=== Section Start ===
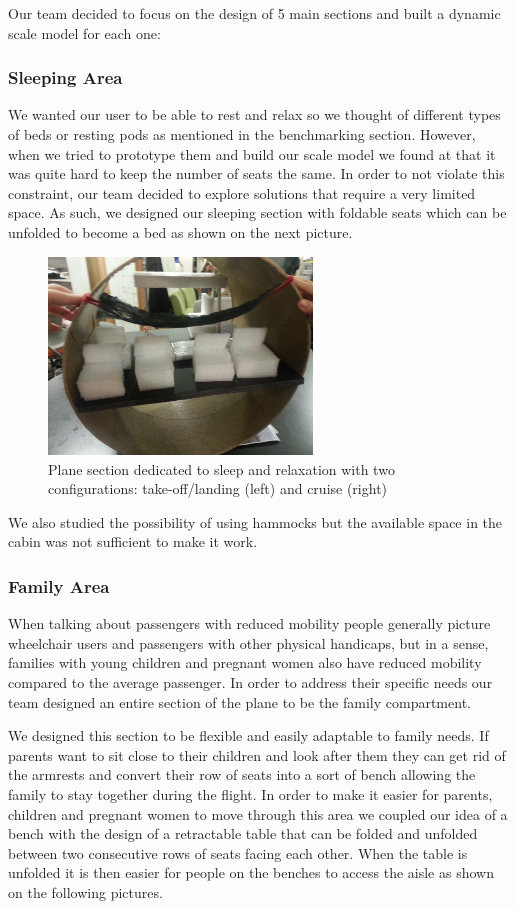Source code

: Our team decided to focus on the design of 5 main sections and built a dynamic scale model for each one:

\subsubsection{Sleeping Area}
We wanted our user to be able to rest and relax so we thought of different types of beds or resting pods as mentioned in the benchmarking section. However, when we tried to prototype them and build our scale model we found at that it was quite hard to keep the number of seats the same. In order to not violate this constraint, our team decided to explore solutions that require a very limited space. As such, we designed our sleeping section with foldable seats which can be unfolded to become a bed as shown on the next picture.

\begin{figure}[h]
  \centering
     \includegraphics[width=7cm]{images/20140116_172733.jpg}
   \caption{Plane section dedicated to sleep and relaxation with two configurations: take-off/landing (left) and cruise (right)}
  \label{fig:20140116_172733}
\end{figure}

We also studied the possibility of using hammocks but the available space in the cabin was not sufficient to make it work.

\subsubsection{Family Area}
When talking about passengers with reduced mobility people generally picture wheelchair users and passengers with other physical handicaps, but in a sense, families with young children and pregnant women also have reduced mobility compared to the average passenger. In order to address their specific needs our team designed an entire section of the plane to be the family compartment.

We designed this section to be flexible and easily adaptable to family needs. If parents want to sit close to their children and look after them they can get rid of the armrests and convert their row of seats into a sort of bench allowing the family to stay together during the flight. In order to make it easier for parents, children and pregnant women to move through this area we coupled our idea of a bench with the design of a retractable table that can be folded and unfolded between two consecutive rows of seats facing each other. When the table is unfolded it is then easier for people on the benches to access the aisle as shown on the following pictures.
=== Section End ===
* Try it:
If a line in the records includes the string "make", copy it.

* Reply:
We also studied the possibility of using hammocks but the available space in the cabin was not sufficient to make it work.
We designed this section to be flexible and easily adaptable to family needs. If parents want to sit close to their children and look after them they can get rid of the armrests and convert their row of seats into a sort of bench allowing the family to stay together during the flight. In order to make it easier for parents, children and pregnant women to move through this area we coupled our idea of a bench with the design of a retractable table that can be folded and unfolded between two consecutive rows of seats facing each other. When the table is unfolded it is then easier for people on the benches to access the aisle as shown on the following pictures.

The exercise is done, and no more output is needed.